In any negotiations, the two sides are expected to hammer out the form of government and constitution. The current constitution decrees that no laws may contradict Islamic principles — and trying to define that vague term is where issues of women’s rights and broader civil rights are likely to come to the fore.
Activists want negotiators to write in guarantees up front that provisions on Islamic principles can’t be used to later violate those rights.
Najiba Ayubi, who is director of an organization devoted to women and media development and a strong proponent of free speech, said Afghan women can’t rely on Afghan men to fight for their rights.

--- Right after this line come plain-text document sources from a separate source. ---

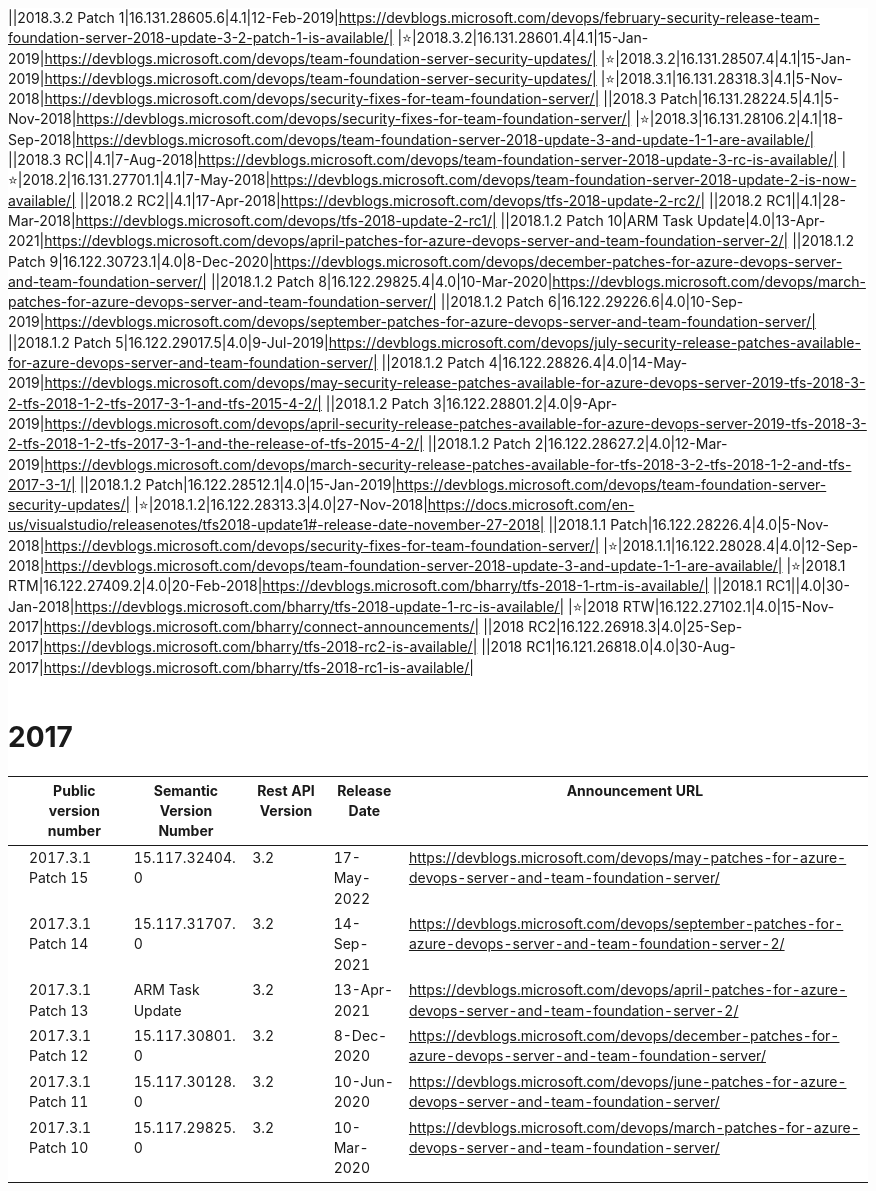||2018.3.2 Patch 1|16.131.28605.6|4.1|12-Feb-2019|https://devblogs.microsoft.com/devops/february-security-release-team-foundation-server-2018-update-3-2-patch-1-is-available/|
|⭐|2018.3.2|16.131.28601.4|4.1|15-Jan-2019|https://devblogs.microsoft.com/devops/team-foundation-server-security-updates/|
|⭐|2018.3.2|16.131.28507.4|4.1|15-Jan-2019|https://devblogs.microsoft.com/devops/team-foundation-server-security-updates/|
|⭐|2018.3.1|16.131.28318.3|4.1|5-Nov-2018|https://devblogs.microsoft.com/devops/security-fixes-for-team-foundation-server/|
||2018.3 Patch|16.131.28224.5|4.1|5-Nov-2018|https://devblogs.microsoft.com/devops/security-fixes-for-team-foundation-server/|
|⭐|2018.3|16.131.28106.2|4.1|18-Sep-2018|https://devblogs.microsoft.com/devops/team-foundation-server-2018-update-3-and-update-1-1-are-available/|
||2018.3 RC||4.1|7-Aug-2018|https://devblogs.microsoft.com/devops/team-foundation-server-2018-update-3-rc-is-available/|
|⭐|2018.2|16.131.27701.1|4.1|7-May-2018|https://devblogs.microsoft.com/devops/team-foundation-server-2018-update-2-is-now-available/|
||2018.2 RC2||4.1|17-Apr-2018|https://devblogs.microsoft.com/devops/tfs-2018-update-2-rc2/|
||2018.2 RC1||4.1|28-Mar-2018|https://devblogs.microsoft.com/devops/tfs-2018-update-2-rc1/|
||2018.1.2 Patch 10|ARM Task Update|4.0|13-Apr-2021|https://devblogs.microsoft.com/devops/april-patches-for-azure-devops-server-and-team-foundation-server-2/|
||2018.1.2 Patch 9|16.122.30723.1|4.0|8-Dec-2020|https://devblogs.microsoft.com/devops/december-patches-for-azure-devops-server-and-team-foundation-server/|
||2018.1.2 Patch 8|16.122.29825.4|4.0|10-Mar-2020|https://devblogs.microsoft.com/devops/march-patches-for-azure-devops-server-and-team-foundation-server/|
||2018.1.2 Patch 6|16.122.29226.6|4.0|10-Sep-2019|https://devblogs.microsoft.com/devops/september-patches-for-azure-devops-server-and-team-foundation-server/|
||2018.1.2 Patch 5|16.122.29017.5|4.0|9-Jul-2019|https://devblogs.microsoft.com/devops/july-security-release-patches-available-for-azure-devops-server-and-team-foundation-server/|
||2018.1.2 Patch 4|16.122.28826.4|4.0|14-May-2019|https://devblogs.microsoft.com/devops/may-security-release-patches-available-for-azure-devops-server-2019-tfs-2018-3-2-tfs-2018-1-2-tfs-2017-3-1-and-tfs-2015-4-2/|
||2018.1.2 Patch 3|16.122.28801.2|4.0|9-Apr-2019|https://devblogs.microsoft.com/devops/april-security-release-patches-available-for-azure-devops-server-2019-tfs-2018-3-2-tfs-2018-1-2-tfs-2017-3-1-and-the-release-of-tfs-2015-4-2/|
||2018.1.2 Patch 2|16.122.28627.2|4.0|12-Mar-2019|https://devblogs.microsoft.com/devops/march-security-release-patches-available-for-tfs-2018-3-2-tfs-2018-1-2-and-tfs-2017-3-1/|
||2018.1.2 Patch|16.122.28512.1|4.0|15-Jan-2019|https://devblogs.microsoft.com/devops/team-foundation-server-security-updates/|
|⭐|2018.1.2|16.122.28313.3|4.0|27-Nov-2018|https://docs.microsoft.com/en-us/visualstudio/releasenotes/tfs2018-update1#-release-date-november-27-2018|
||2018.1.1 Patch|16.122.28226.4|4.0|5-Nov-2018|https://devblogs.microsoft.com/devops/security-fixes-for-team-foundation-server/|
|⭐|2018.1.1|16.122.28028.4|4.0|12-Sep-2018|https://devblogs.microsoft.com/devops/team-foundation-server-2018-update-3-and-update-1-1-are-available/|
|⭐|2018.1 RTM|16.122.27409.2|4.0|20-Feb-2018|https://devblogs.microsoft.com/bharry/tfs-2018-1-rtm-is-available/|
||2018.1 RC1||4.0|30-Jan-2018|https://devblogs.microsoft.com/bharry/tfs-2018-update-1-rc-is-available/|
|⭐|2018 RTW|16.122.27102.1|4.0|15-Nov-2017|https://devblogs.microsoft.com/bharry/connect-announcements/|
||2018 RC2|16.122.26918.3|4.0|25-Sep-2017|https://devblogs.microsoft.com/bharry/tfs-2018-rc2-is-available/|
||2018 RC1|16.121.26818.0|4.0|30-Aug-2017|https://devblogs.microsoft.com/bharry/tfs-2018-rc1-is-available/|

# 2017

||Public version number|Semantic Version Number|Rest API Version|Release Date|Announcement URL|
|-|-|-|-|-|-|
||2017.3.1 Patch 15|15.117.32404.0|3.2|17-May-2022|https://devblogs.microsoft.com/devops/may-patches-for-azure-devops-server-and-team-foundation-server/|
||2017.3.1 Patch 14|15.117.31707.0|3.2|14-Sep-2021|https://devblogs.microsoft.com/devops/september-patches-for-azure-devops-server-and-team-foundation-server-2/|
||2017.3.1 Patch 13|ARM Task Update|3.2|13-Apr-2021|https://devblogs.microsoft.com/devops/april-patches-for-azure-devops-server-and-team-foundation-server-2/|
||2017.3.1 Patch 12|15.117.30801.0|3.2|8-Dec-2020|https://devblogs.microsoft.com/devops/december-patches-for-azure-devops-server-and-team-foundation-server/|
||2017.3.1 Patch 11|15.117.30128.0|3.2|10-Jun-2020|https://devblogs.microsoft.com/devops/june-patches-for-azure-devops-server-and-team-foundation-server/|
||2017.3.1 Patch 10|15.117.29825.0|3.2|10-Mar-2020|https://devblogs.microsoft.com/devops/march-patches-for-azure-devops-server-and-team-foundation-server/|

She said women need strong female representation at the table.
“Otherwise, no men will fight with or for us … because they are not aware what we are facing, and maybe for some of them it is not important what will happen to women,” she said.
Afghanistan is a conservative and “male-dominated, and men always think women are second-class citizens,” Ayubi said, adding it will take years to change.
Ayubi has good reason to fear the Taliban. When they ruled, she was twice beaten for being improperly covered, even as she walked hidden behind the all encompassing burqa. Her sisters — one a doctor and the other a judge — were forced to stay home.
Still, she welcomed the chance to bring to an end 40 years of war and said she was confident the Taliban of today were not the Taliban of 2001.
“The Taliban know that this is another time. This is not the Afghanistan of 20 years back,” she said.
Today, the country has a thriving social media scene and several media outlets and a data-savvy younger generation that cannot be easily silenced. The Taliban too have a younger generation, who will not be denied their music and their videos, which were banned during their rule.
Still, getting Afghans to agree won’t be easy.
Even getting them to the table is proving a formidable task. The deal between the U.S. and Taliban envisioned talks between Afghans on both sides of the conflict starting March 10, most likely in Oslo. But so far there’s no confirmation that important next step will take place.
Washington won’t likely wait around. Its withdrawal is not tied to Afghanistan’s warring sides figuring out how to talk to each other, let alone coming to an agreement on what peace among them will look like.
According to Saturday’s deal, all 13,000 U.S. troops will leave Afghanistan within 14 months if the Taliban meet their obligations to America. Those promises are tied to fighting terrorism, preventing Afghanistan from becoming a safe haven for terrorists, denouncing terrorist groups, severing past links with the likes of al-Qaida and helping fight the Islamic State group affiliate.
The ink had barely dried on the agreement signed Saturday before the sparring began. President Ashraf Ghani seemed to fire the first salvo refusing to release up to 5,000 Taliban prisoners which the agreement said would happen before the start of the so-called intra-Afghan negotiations. The Taliban are to release up to 1,000 Afghan government and military captives.
The releases are intended as a good will gesture.
Rehmatullah Nabil, a former head of Afghanistan’s spy agency and a candidate in the disputed presidential polls held last September, says there’s a lot to do before Afghans from Kabul are ready to sit across the table from the Taliban, and he said the talks should be postponed.
Ghani has yet to unite the country’s squabbling politicians under a single banner. Nabil said a unified front is needed to craft an Afghanistan that respects traditions while embracing the young generation, that understands the countryside while encouraging the urban development.
“Imposing (conditions) from outside . . . has divided us __ between urban and rural, between the traditional and new Afghanistan,” he said. “This is important to to this time to listen to each other, to come up with our own solution.”
By Kathy Gannon for the Associated Press.